On Sept. 1, readers in more than 50 countries were meant to wake up to a media spectacle. A leaked strategic document revealed plans for a coordinated international campaign aimed at pressuring news outlets into publishing synchronized anti-Israel coverage. According to the materials, the effort sought to depict Israel as deliberately targeting journalists in Gaza and suppressing press freedom.
The campaign, reportedly organized by Reporters Without Borders (RSF) in partnership with the advocacy group Avaaz, was set to involve roughly 150 media outlets across five continents. Organizers described it as a “world-first” newsroom action, unprecedented in its scale and coordination.
According to the Hamas-linked Palestinian Information Center, participating signatories included Al Jazeera, The Independent, +972 Magazine, Local Call, The Intercept, Mediapart, L’Humanité, Forbidden Stories, il Fatto Quotidiano, El País, RTVE, Daraj, Mada Masr, Le Desk, and L’Orient-Le Jour in Lebanon. Outlets from Europe, Latin America, Africa, and Asia were also named.

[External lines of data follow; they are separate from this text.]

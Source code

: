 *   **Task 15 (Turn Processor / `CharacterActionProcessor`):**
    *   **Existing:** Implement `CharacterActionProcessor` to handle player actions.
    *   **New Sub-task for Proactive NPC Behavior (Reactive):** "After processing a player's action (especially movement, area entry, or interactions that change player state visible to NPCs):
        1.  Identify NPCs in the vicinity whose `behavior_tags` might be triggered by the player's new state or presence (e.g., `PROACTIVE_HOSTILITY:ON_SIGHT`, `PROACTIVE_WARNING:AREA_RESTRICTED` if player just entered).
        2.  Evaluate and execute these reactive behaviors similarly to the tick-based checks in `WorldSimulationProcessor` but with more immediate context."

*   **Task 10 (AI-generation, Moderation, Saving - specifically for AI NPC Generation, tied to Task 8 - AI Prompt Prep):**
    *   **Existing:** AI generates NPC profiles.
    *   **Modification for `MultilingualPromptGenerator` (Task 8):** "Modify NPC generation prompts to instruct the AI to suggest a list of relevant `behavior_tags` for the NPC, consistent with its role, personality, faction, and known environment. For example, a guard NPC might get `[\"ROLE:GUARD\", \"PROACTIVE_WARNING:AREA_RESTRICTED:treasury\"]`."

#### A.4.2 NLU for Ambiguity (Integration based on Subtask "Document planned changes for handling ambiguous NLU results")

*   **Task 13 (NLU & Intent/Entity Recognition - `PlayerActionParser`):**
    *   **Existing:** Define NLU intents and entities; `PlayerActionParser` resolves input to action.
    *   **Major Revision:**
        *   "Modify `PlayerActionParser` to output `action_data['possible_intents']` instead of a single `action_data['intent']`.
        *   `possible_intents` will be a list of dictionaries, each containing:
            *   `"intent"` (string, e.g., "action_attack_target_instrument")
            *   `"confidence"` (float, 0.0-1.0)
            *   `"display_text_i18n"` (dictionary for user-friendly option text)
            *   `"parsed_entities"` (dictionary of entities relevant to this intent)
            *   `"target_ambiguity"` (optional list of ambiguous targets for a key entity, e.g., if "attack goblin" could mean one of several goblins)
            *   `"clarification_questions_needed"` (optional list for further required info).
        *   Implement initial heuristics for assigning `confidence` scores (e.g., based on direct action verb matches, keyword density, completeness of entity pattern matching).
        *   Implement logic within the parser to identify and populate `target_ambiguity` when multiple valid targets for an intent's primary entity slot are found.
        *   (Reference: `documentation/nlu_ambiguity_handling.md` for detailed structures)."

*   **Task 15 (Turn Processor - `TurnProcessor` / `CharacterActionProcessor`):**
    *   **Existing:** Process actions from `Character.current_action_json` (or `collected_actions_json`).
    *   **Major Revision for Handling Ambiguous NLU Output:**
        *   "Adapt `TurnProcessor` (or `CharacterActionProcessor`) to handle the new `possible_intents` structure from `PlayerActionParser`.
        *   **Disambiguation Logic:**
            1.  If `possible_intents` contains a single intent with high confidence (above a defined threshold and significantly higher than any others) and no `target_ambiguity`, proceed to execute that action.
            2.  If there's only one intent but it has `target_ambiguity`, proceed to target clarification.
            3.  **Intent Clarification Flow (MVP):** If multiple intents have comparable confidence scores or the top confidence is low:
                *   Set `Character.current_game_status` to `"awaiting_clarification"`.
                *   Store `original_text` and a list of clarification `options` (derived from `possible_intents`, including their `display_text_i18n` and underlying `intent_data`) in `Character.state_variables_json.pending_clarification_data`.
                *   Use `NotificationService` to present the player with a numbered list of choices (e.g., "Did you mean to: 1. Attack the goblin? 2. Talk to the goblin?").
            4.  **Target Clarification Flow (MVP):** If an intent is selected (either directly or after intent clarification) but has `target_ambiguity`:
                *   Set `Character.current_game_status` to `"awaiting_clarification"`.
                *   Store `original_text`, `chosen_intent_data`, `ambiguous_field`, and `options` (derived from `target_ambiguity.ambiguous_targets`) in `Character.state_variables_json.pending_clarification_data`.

The leaked documents suggested that participating media organizations were provided with pre-written articles, standardized infographics, coordinated hashtags, and a strict publishing schedule to ensure simultaneous release across multiple global time zones. Critics argue that this kind of orchestrated messaging blurs the line between advocacy and journalism, undermining the independence of the press and raising questions about transparency and credibility.
A coordinated attack
The campaign manual, titled Global Media Join Forces in a World-First for Press Freedom in Gaza, instructed outlets to carry a stark, unified message: “At the rate journalists are being killed in Gaza by the Israeli army, there will soon be no one left to keep you informed.”
Detailed guidelines were provided for different platforms. Print newspapers were told to devote their front pages — partially or in full — to a blacked-out design featuring the campaign message. Online publications were directed to display prominent black banners that linked to an RSF press release. Broadcasters received prepared scripts to be delivered over black screens or accompanied by metronome sounds, creating a uniform audio-visual effect across global networks.
Campaign materials were prepared in 10 languages — English, Arabic, Hebrew, French, German, Spanish, Portuguese, Italian, Japanese, and Chinese — to read audiences worldwide.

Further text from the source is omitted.